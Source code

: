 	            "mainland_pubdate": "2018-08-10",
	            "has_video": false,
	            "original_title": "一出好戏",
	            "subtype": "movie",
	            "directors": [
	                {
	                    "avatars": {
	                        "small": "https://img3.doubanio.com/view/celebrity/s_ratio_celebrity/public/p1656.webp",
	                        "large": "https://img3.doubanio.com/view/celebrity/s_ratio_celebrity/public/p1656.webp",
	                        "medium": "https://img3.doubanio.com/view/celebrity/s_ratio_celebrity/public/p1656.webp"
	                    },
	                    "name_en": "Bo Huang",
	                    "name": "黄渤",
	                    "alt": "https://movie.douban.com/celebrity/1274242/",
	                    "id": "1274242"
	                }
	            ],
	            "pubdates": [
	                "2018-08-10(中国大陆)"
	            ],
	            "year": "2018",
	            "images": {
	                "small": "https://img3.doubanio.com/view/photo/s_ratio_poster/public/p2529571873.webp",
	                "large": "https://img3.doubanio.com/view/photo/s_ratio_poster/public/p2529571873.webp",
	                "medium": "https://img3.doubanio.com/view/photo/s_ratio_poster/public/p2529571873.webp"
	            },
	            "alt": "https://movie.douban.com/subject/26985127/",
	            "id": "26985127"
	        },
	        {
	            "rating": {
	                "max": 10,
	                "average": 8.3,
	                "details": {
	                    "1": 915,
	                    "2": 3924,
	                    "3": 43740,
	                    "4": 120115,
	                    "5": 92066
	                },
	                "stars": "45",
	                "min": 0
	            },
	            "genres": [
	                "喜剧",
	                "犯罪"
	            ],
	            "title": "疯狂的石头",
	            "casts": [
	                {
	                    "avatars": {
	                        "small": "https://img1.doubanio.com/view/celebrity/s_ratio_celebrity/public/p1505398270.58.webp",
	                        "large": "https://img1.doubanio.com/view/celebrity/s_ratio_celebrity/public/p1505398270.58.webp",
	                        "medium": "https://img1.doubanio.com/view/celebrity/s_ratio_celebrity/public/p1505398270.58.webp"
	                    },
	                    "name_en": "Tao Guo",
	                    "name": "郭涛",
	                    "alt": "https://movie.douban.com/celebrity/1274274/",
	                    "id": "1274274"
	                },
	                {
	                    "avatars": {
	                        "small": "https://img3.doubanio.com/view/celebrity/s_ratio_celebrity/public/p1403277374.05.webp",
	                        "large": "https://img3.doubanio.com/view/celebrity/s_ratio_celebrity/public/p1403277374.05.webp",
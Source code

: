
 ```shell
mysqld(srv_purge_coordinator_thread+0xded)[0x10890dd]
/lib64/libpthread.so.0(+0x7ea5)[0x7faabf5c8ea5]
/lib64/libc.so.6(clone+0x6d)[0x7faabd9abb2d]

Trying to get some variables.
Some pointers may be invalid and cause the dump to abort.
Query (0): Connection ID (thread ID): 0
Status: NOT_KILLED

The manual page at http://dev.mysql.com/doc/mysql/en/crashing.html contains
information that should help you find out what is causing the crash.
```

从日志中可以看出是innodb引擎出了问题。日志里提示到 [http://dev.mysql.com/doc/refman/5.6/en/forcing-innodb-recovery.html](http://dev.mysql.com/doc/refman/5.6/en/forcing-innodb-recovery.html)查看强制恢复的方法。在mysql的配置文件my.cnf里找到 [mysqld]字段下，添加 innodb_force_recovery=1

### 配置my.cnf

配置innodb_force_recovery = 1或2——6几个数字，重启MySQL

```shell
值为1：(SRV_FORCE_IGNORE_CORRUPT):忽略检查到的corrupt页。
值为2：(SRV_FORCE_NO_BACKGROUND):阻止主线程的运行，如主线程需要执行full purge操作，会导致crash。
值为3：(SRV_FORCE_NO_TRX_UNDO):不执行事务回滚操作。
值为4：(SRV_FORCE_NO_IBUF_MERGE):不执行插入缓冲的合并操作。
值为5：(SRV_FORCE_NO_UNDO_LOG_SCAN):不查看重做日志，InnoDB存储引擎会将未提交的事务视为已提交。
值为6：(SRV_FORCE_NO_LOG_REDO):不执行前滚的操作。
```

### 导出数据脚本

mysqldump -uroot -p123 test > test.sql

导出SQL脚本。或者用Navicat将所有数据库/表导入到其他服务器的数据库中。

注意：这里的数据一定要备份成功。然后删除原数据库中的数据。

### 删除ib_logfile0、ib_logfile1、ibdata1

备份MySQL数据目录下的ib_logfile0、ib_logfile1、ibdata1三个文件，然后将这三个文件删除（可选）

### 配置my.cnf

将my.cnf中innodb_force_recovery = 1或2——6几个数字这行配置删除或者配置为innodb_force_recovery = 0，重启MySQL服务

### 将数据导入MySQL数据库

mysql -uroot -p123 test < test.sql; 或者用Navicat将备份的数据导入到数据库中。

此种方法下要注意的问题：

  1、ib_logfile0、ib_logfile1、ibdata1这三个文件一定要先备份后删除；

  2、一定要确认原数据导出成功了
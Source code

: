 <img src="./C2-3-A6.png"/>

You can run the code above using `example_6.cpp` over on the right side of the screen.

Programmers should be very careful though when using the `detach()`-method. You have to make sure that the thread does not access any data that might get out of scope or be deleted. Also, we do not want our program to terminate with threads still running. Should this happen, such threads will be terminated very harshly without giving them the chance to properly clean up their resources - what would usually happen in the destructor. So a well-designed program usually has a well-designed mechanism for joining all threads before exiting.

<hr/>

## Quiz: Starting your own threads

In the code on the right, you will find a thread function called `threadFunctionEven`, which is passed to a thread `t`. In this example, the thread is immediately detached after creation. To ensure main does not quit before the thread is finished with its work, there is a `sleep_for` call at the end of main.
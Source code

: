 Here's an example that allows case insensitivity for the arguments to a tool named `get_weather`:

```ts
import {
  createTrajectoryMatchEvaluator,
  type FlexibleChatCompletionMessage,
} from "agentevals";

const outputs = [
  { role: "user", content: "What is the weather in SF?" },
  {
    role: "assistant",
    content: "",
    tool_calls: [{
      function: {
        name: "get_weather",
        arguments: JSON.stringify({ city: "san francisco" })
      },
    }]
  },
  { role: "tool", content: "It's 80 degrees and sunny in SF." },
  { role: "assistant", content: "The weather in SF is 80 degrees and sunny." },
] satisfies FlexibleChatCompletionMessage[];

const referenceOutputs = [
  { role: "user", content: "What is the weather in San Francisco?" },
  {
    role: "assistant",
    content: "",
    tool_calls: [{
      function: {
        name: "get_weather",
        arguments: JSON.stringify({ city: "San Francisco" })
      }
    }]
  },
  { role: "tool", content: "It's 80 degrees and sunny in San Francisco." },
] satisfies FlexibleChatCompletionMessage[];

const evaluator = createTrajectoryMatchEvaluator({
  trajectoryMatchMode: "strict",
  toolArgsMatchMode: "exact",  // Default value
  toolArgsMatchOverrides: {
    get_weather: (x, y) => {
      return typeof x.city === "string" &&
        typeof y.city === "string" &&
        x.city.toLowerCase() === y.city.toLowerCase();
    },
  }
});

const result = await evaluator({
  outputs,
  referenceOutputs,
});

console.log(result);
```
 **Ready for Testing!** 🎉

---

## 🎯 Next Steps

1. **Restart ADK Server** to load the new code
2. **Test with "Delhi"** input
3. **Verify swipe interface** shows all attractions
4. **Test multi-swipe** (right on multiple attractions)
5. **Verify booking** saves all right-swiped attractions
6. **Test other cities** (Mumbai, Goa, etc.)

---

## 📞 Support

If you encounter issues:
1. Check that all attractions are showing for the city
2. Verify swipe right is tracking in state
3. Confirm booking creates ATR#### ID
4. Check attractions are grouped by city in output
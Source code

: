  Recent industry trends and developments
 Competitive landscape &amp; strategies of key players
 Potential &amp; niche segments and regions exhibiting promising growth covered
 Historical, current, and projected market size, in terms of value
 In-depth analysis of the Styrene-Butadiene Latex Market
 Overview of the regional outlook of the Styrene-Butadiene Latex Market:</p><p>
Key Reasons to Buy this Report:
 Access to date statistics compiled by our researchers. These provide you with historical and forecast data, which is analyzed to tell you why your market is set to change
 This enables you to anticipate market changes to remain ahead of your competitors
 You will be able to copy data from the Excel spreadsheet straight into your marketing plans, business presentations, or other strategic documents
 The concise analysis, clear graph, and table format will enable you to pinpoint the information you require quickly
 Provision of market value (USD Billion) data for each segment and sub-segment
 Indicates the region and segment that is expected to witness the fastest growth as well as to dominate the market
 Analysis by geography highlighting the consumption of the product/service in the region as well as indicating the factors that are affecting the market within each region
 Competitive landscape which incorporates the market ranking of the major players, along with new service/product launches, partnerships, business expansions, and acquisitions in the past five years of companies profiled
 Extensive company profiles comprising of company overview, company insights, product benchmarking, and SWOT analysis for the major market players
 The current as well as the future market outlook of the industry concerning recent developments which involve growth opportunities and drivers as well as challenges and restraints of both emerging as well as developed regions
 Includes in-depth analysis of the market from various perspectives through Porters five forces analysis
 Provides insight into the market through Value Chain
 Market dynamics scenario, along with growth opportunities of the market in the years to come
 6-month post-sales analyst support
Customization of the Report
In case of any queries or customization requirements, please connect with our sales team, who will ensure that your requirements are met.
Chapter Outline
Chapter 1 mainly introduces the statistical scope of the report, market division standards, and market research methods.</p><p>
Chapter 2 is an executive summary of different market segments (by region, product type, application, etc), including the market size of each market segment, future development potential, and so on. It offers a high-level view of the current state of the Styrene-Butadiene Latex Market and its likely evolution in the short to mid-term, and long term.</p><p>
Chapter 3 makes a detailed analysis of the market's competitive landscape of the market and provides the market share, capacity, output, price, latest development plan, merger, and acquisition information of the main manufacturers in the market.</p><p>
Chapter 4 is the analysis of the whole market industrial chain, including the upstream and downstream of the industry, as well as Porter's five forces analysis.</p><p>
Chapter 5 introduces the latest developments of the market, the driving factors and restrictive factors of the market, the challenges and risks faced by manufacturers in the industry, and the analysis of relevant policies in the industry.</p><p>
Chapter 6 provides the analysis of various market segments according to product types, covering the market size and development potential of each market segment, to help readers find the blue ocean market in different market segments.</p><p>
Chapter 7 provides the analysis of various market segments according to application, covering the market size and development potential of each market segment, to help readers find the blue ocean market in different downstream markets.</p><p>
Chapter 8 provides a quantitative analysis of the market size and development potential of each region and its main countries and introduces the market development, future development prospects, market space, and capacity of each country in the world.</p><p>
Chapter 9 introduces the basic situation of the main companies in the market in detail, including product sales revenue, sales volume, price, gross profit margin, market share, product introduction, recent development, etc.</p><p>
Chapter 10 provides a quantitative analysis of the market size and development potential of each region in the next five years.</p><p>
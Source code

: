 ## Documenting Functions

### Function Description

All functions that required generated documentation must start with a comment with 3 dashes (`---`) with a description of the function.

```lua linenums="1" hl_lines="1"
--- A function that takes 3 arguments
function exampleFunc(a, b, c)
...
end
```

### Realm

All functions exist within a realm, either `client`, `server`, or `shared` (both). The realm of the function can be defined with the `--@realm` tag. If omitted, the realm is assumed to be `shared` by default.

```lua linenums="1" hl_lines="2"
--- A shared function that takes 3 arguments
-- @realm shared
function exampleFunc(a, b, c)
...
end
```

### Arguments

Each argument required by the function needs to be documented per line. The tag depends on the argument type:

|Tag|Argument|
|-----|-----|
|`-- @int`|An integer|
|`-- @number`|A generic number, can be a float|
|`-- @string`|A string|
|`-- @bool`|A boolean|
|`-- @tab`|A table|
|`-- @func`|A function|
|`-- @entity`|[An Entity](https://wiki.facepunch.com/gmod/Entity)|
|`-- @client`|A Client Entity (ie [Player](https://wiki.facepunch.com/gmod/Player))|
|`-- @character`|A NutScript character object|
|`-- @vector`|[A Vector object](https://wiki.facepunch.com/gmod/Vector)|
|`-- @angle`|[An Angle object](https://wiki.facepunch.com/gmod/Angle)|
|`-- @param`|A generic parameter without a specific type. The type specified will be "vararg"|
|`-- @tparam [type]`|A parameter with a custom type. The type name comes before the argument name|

### [TASK DETAILS]
Wherever a line in the data above holds the word "regions", copy that line.

### [ANSWER AREA]
 Potential &amp; niche segments and regions exhibiting promising growth covered
 The current as well as the future market outlook of the industry concerning recent developments which involve growth opportunities and drivers as well as challenges and restraints of both emerging as well as developed regions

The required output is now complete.